- ABOUT THIS EXERCISE
From the first line to the last, please write out the data exactly.

- RECORDS FOR PROCESSING
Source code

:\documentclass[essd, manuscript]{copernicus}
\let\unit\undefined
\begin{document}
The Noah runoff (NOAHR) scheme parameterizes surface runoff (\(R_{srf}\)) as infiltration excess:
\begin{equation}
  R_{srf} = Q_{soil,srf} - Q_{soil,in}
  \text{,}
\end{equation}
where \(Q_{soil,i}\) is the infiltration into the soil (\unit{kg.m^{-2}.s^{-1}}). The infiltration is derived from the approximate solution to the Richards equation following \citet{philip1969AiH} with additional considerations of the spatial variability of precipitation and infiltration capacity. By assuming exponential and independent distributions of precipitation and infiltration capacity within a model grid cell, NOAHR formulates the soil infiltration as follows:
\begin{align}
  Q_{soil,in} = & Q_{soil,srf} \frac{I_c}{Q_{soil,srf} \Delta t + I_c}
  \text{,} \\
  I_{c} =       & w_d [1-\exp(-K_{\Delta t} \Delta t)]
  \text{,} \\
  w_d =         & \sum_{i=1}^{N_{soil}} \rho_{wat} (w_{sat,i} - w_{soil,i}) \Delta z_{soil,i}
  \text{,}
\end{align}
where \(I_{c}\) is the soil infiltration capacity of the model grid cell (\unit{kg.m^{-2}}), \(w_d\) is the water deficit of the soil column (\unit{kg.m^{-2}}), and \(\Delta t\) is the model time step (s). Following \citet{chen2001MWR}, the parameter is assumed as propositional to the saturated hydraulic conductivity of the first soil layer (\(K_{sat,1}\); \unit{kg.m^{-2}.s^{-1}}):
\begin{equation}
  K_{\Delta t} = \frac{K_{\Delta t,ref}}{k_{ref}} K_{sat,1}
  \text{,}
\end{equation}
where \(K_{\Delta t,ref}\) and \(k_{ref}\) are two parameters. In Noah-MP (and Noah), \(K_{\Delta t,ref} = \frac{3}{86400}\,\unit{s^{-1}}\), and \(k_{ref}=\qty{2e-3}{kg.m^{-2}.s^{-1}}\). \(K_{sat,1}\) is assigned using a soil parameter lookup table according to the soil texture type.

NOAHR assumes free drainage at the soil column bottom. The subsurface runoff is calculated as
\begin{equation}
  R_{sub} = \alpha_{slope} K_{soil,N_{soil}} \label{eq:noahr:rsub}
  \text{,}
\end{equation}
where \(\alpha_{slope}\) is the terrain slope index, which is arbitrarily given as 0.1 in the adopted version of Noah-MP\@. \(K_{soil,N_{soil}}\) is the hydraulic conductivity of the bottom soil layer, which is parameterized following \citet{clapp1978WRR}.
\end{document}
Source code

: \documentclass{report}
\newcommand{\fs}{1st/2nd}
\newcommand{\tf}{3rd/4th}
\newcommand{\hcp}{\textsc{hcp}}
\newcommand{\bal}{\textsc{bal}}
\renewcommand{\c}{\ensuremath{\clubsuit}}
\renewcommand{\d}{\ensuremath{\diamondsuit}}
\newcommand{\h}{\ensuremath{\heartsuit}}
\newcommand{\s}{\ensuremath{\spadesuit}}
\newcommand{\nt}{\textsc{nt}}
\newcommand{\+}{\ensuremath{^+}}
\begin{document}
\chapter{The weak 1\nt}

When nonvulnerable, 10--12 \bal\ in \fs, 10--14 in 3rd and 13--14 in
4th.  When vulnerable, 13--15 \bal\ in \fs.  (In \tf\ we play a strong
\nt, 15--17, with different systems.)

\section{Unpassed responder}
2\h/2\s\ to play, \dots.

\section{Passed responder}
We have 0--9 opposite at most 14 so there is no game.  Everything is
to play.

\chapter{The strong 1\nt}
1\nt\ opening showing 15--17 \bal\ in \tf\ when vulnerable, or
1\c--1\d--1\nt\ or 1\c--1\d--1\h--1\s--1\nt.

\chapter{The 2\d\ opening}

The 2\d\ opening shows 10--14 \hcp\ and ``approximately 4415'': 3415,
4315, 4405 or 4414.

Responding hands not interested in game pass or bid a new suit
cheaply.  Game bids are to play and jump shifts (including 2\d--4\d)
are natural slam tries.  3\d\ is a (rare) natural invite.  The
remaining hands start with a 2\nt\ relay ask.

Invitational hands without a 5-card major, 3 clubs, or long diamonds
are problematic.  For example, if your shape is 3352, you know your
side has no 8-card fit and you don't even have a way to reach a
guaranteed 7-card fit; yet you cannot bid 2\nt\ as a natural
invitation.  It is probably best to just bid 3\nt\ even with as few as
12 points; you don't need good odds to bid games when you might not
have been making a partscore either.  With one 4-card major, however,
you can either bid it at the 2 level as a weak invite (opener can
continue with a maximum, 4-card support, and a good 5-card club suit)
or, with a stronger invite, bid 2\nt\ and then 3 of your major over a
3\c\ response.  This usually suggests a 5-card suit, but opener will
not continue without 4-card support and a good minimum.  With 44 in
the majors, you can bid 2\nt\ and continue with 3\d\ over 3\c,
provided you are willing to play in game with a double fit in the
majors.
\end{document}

- RESULT OF THE TASK
Source code

:\documentclass[essd, manuscript]{copernicus}
\let\unit\undefined
\begin{document}
The Noah runoff (NOAHR) scheme parameterizes surface runoff (\(R_{srf}\)) as infiltration excess:
\begin{equation}
  R_{srf} = Q_{soil,srf} - Q_{soil,in}
  \text{,}
\end{equation}
where \(Q_{soil,i}\) is the infiltration into the soil (\unit{kg.m^{-2}.s^{-1}}). The infiltration is derived from the approximate solution to the Richards equation following \citet{philip1969AiH} with additional considerations of the spatial variability of precipitation and infiltration capacity. By assuming exponential and independent distributions of precipitation and infiltration capacity within a model grid cell, NOAHR formulates the soil infiltration as follows:
\begin{align}
  Q_{soil,in} = & Q_{soil,srf} \frac{I_c}{Q_{soil,srf} \Delta t + I_c}
  \text{,} \\
  I_{c} =       & w_d [1-\exp(-K_{\Delta t} \Delta t)]
  \text{,} \\
  w_d =         & \sum_{i=1}^{N_{soil}} \rho_{wat} (w_{sat,i} - w_{soil,i}) \Delta z_{soil,i}
  \text{,}
\end{align}
where \(I_{c}\) is the soil infiltration capacity of the model grid cell (\unit{kg.m^{-2}}), \(w_d\) is the water deficit of the soil column (\unit{kg.m^{-2}}), and \(\Delta t\) is the model time step (s). Following \citet{chen2001MWR}, the parameter is assumed as propositional to the saturated hydraulic conductivity of the first soil layer (\(K_{sat,1}\); \unit{kg.m^{-2}.s^{-1}}):
\begin{equation}
  K_{\Delta t} = \frac{K_{\Delta t,ref}}{k_{ref}} K_{sat,1}
  \text{,}
\end{equation}
where \(K_{\Delta t,ref}\) and \(k_{ref}\) are two parameters. In Noah-MP (and Noah), \(K_{\Delta t,ref} = \frac{3}{86400}\,\unit{s^{-1}}\), and \(k_{ref}=\qty{2e-3}{kg.m^{-2}.s^{-1}}\). \(K_{sat,1}\) is assigned using a soil parameter lookup table according to the soil texture type.

NOAHR assumes free drainage at the soil column bottom. The subsurface runoff is calculated as
\begin{equation}
  R_{sub} = \alpha_{slope} K_{soil,N_{soil}} \label{eq:noahr:rsub}
  \text{,}
\end{equation}
where \(\alpha_{slope}\) is the terrain slope index, which is arbitrarily given as 0.1 in the adopted version of Noah-MP\@. \(K_{soil,N_{soil}}\) is the hydraulic conductivity of the bottom soil layer, which is parameterized following \citet{clapp1978WRR}.
\end{document}
Source code

: \documentclass{report}
\newcommand{\fs}{1st/2nd}
\newcommand{\tf}{3rd/4th}
\newcommand{\hcp}{\textsc{hcp}}
\newcommand{\bal}{\textsc{bal}}
\renewcommand{\c}{\ensuremath{\clubsuit}}
\renewcommand{\d}{\ensuremath{\diamondsuit}}
\newcommand{\h}{\ensuremath{\heartsuit}}
\newcommand{\s}{\ensuremath{\spadesuit}}
\newcommand{\nt}{\textsc{nt}}
\newcommand{\+}{\ensuremath{^+}}
\begin{document}
\chapter{The weak 1\nt}

When nonvulnerable, 10--12 \bal\ in \fs, 10--14 in 3rd and 13--14 in
4th.  When vulnerable, 13--15 \bal\ in \fs.  (In \tf\ we play a strong
\nt, 15--17, with different systems.)

\section{Unpassed responder}
2\h/2\s\ to play, \dots.

\section{Passed responder}
We have 0--9 opposite at most 14 so there is no game.  Everything is
to play.

\chapter{The strong 1\nt}
1\nt\ opening showing 15--17 \bal\ in \tf\ when vulnerable, or
1\c--1\d--1\nt\ or 1\c--1\d--1\h--1\s--1\nt.

\chapter{The 2\d\ opening}

The 2\d\ opening shows 10--14 \hcp\ and ``approximately 4415'': 3415,
4315, 4405 or 4414.

Responding hands not interested in game pass or bid a new suit
cheaply.  Game bids are to play and jump shifts (including 2\d--4\d)
are natural slam tries.  3\d\ is a (rare) natural invite.  The
remaining hands start with a 2\nt\ relay ask.

Invitational hands without a 5-card major, 3 clubs, or long diamonds
are problematic.  For example, if your shape is 3352, you know your
side has no 8-card fit and you don't even have a way to reach a
guaranteed 7-card fit; yet you cannot bid 2\nt\ as a natural
invitation.  It is probably best to just bid 3\nt\ even with as few as
12 points; you don't need good odds to bid games when you might not
have been making a partscore either.  With one 4-card major, however,
you can either bid it at the 2 level as a weak invite (opener can
continue with a maximum, 4-card support, and a good 5-card club suit)
or, with a stronger invite, bid 2\nt\ and then 3 of your major over a
3\c\ response.  This usually suggests a 5-card suit, but opener will
not continue without 4-card support and a good minimum.  With 44 in
the majors, you can bid 2\nt\ and continue with 3\d\ over 3\c,
provided you are willing to play in game with a double fit in the
majors.
\end{document}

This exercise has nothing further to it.